● **Data in this exercise**:
★ ★ ★ ★

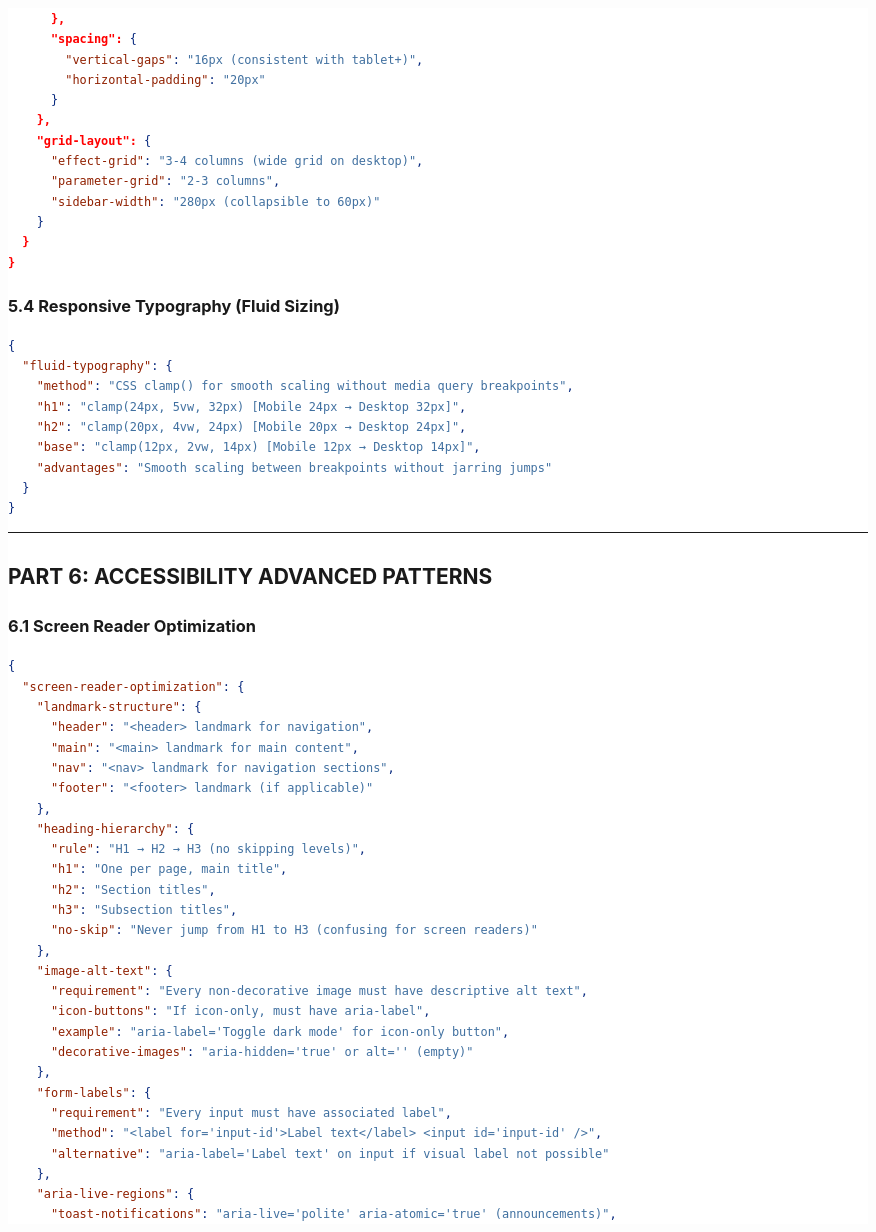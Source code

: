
 ```json
      },
      "spacing": {
        "vertical-gaps": "16px (consistent with tablet+)",
        "horizontal-padding": "20px"
      }
    },
    "grid-layout": {
      "effect-grid": "3-4 columns (wide grid on desktop)",
      "parameter-grid": "2-3 columns",
      "sidebar-width": "280px (collapsible to 60px)"
    }
  }
}
```

### 5.4 Responsive Typography (Fluid Sizing)

```json
{
  "fluid-typography": {
    "method": "CSS clamp() for smooth scaling without media query breakpoints",
    "h1": "clamp(24px, 5vw, 32px) [Mobile 24px → Desktop 32px]",
    "h2": "clamp(20px, 4vw, 24px) [Mobile 20px → Desktop 24px]",
    "base": "clamp(12px, 2vw, 14px) [Mobile 12px → Desktop 14px]",
    "advantages": "Smooth scaling between breakpoints without jarring jumps"
  }
}
```

---

## PART 6: ACCESSIBILITY ADVANCED PATTERNS

### 6.1 Screen Reader Optimization

```json
{
  "screen-reader-optimization": {
    "landmark-structure": {
      "header": "<header> landmark for navigation",
      "main": "<main> landmark for main content",
      "nav": "<nav> landmark for navigation sections",
      "footer": "<footer> landmark (if applicable)"
    },
    "heading-hierarchy": {
      "rule": "H1 → H2 → H3 (no skipping levels)",
      "h1": "One per page, main title",
      "h2": "Section titles",
      "h3": "Subsection titles",
      "no-skip": "Never jump from H1 to H3 (confusing for screen readers)"
    },
    "image-alt-text": {
      "requirement": "Every non-decorative image must have descriptive alt text",
      "icon-buttons": "If icon-only, must have aria-label",
      "example": "aria-label='Toggle dark mode' for icon-only button",
      "decorative-images": "aria-hidden='true' or alt='' (empty)"
    },
    "form-labels": {
      "requirement": "Every input must have associated label",
      "method": "<label for='input-id'>Label text</label> <input id='input-id' />",
      "alternative": "aria-label='Label text' on input if visual label not possible"
    },
    "aria-live-regions": {
      "toast-notifications": "aria-live='polite' aria-atomic='true' (announcements)",
```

★ ★ ★ ★

● **Problem**: Transcribe the material above in full. No picture is to be copied.

● **Response**:
Source code

:
 ```json
      },
      "spacing": {
        "vertical-gaps": "16px (consistent with tablet+)",
        "horizontal-padding": "20px"
      }
    },
    "grid-layout": {
      "effect-grid": "3-4 columns (wide grid on desktop)",
      "parameter-grid": "2-3 columns",
      "sidebar-width": "280px (collapsible to 60px)"
    }
  }
}
```

### 5.4 Responsive Typography (Fluid Sizing)

```json
{
  "fluid-typography": {
    "method": "CSS clamp() for smooth scaling without media query breakpoints",
    "h1": "clamp(24px, 5vw, 32px) [Mobile 24px → Desktop 32px]",
    "h2": "clamp(20px, 4vw, 24px) [Mobile 20px → Desktop 24px]",
    "base": "clamp(12px, 2vw, 14px) [Mobile 12px → Desktop 14px]",
    "advantages": "Smooth scaling between breakpoints without jarring jumps"
  }
}
```

---

## PART 6: ACCESSIBILITY ADVANCED PATTERNS

### 6.1 Screen Reader Optimization

```json
{
  "screen-reader-optimization": {
    "landmark-structure": {
      "header": "<header> landmark for navigation",
      "main": "<main> landmark for main content",
      "nav": "<nav> landmark for navigation sections",
      "footer": "<footer> landmark (if applicable)"
    },
    "heading-hierarchy": {
      "rule": "H1 → H2 → H3 (no skipping levels)",
      "h1": "One per page, main title",
      "h2": "Section titles",
      "h3": "Subsection titles",
      "no-skip": "Never jump from H1 to H3 (confusing for screen readers)"
    },
    "image-alt-text": {
      "requirement": "Every non-decorative image must have descriptive alt text",
      "icon-buttons": "If icon-only, must have aria-label",
      "example": "aria-label='Toggle dark mode' for icon-only button",
      "decorative-images": "aria-hidden='true' or alt='' (empty)"
    },
    "form-labels": {
      "requirement": "Every input must have associated label",
      "method": "<label for='input-id'>Label text</label> <input id='input-id' />",
      "alternative": "aria-label='Label text' on input if visual label not possible"
    },
    "aria-live-regions": {
      "toast-notifications": "aria-live='polite' aria-atomic='true' (announcements)",
```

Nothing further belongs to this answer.